▸ Exercise aim: Looking through the data below, work out how many lines have the word "pratique". Reply with that number only.

▸ Record excerpts:
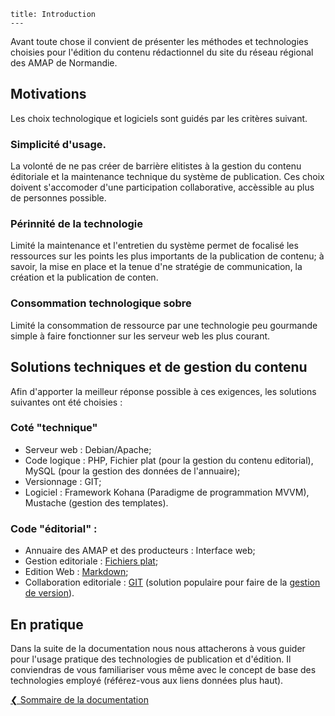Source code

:     title: Introduction
    ---
    
Avant toute chose il convient de présenter les méthodes et technologies choisies pour l'édition du contenu rédactionnel du site du réseau régional des AMAP de Normandie.

## Motivations
Les choix technologique et logiciels sont guidés par les critères suivant.

### Simplicité d'usage.
La volonté de ne pas créer de barrière elitistes à la gestion du contenu éditoriale et la maintenance technique du système de publication. Ces choix doivent s'accomoder d'une participation collaborative, accèssible au plus de personnes possible.

### Périnnité de la technologie
Limité la maintenance et l'entretien du système permet de focalisé les ressources sur les points les plus importants de la publication de contenu; à savoir, la mise en place et la tenue d'ne stratégie de communication, la création et la publication de conten.

### Consommation technologique sobre
Limité la consommation de ressource par une technologie peu gourmande simple à faire fonctionner sur les serveur web les plus courant.


## Solutions techniques et de gestion du contenu
Afin d'apporter la meilleur réponse possible à ces exigences, les solutions suivantes ont été choisies : 

### Coté "technique"

- Serveur web : Debian/Apache;
- Code logique : PHP, Fichier plat (pour la gestion du contenu editorial), MySQL (pour la gestion des données de l'annuaire);
- Versionnage : GIT;
- Logiciel : Framework Kohana (Paradigme de programmation MVVM), Mustache (gestion des templates).

### Code "éditorial" :

 - Annuaire des AMAP et des producteurs : Interface web;
 - Gestion editoriale : [Fichiers plat](https://fr.wikipedia.org/wiki/Base_de_donn%C3%A9es_orient%C3%A9e_texte);
 - Edition Web : [Markdown](https://fr.wikipedia.org/wiki/Markdown);
 - Collaboration editoriale : [GIT](https://fr.wikipedia.org/wiki/Git) (solution populaire pour faire de la [gestion de version](https://fr.wikipedia.org/wiki/Gestion_de_versions)).
 
 
 ## En pratique
 
Dans la suite de la documentation nous nous attacherons à vous guider pour l'usage pratique des technologies de publication et d'édition. Il conviendras de vous familiariser vous même avec le concept de base des technologies employé (référez-vous aux liens données plus haut).
 
 [&#10094; Sommaire de la documentation](docs/index)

▸ Answer to this task: 2